* _ASSIGNMENT_
Please count how many lines of the data include the word "amici". Give only that number in reply.

* _Collection entries_
· · · · · · ·
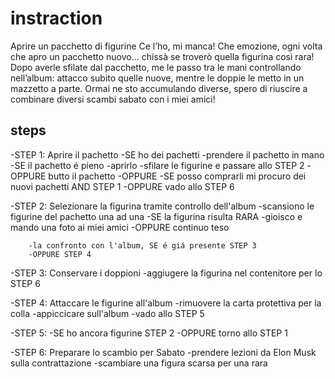 # instraction
Aprire un pacchetto di figurine
Ce l’ho, mi manca!
Che emozione, ogni volta che apro un pacchetto nuovo... chissà se troverò quella figurina così rara!
Dopo averle sfilate dal pacchetto, me le passo tra le mani controllando nell’album: attacco subito quelle nuove, mentre le doppie le metto in un mazzetto a parte. Ormai ne sto accumulando diverse, spero di riuscire a combinare diversi scambi sabato con i miei amici!

## steps

-STEP 1: Aprire il pachetto
    -SE ho dei pachetti
        -prendere il pachetto in mano
        -SE il pachetto é pieno 
            -aprirlo
            -sfilare le figurine e passare allo STEP 2
        -OPPURE butto il pachetto
    -OPPURE 
        -SE posso comprarli mi procuro dei nuovi pachetti AND STEP 1
        -OPPURE vado allo STEP 6

-STEP 2: Selezionare la figurina tramite controllo dell'album
    -scansiono le figurine del pachetto una ad una 
        -SE la figurina risulta RARA
            -gioisco e mando una foto ai miei amici
        -OPPURE continuo teso

        -la confronto con l'album, SE é giá presente STEP 3
        -OPPURE STEP 4

-STEP 3: Conservare i doppioni
    -aggiugere la figurina nel contenitore per lo STEP 6

-STEP 4: Attaccare le figurine all'album
    -rimuovere la carta protettiva per la colla
    -appiccicare sull'album
    -vado allo STEP 5

-STEP 5: 
    -SE ho ancora figurine STEP 2
    -OPPURE torno allo STEP 1
    
-STEP 6: Preparare lo scambio per Sabato
    -prendere lezioni da Elon Musk sulla contrattazione
    -scambiare una figura scarsa per una rara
· · · · · · ·
* _EXERCISE RESULT_
2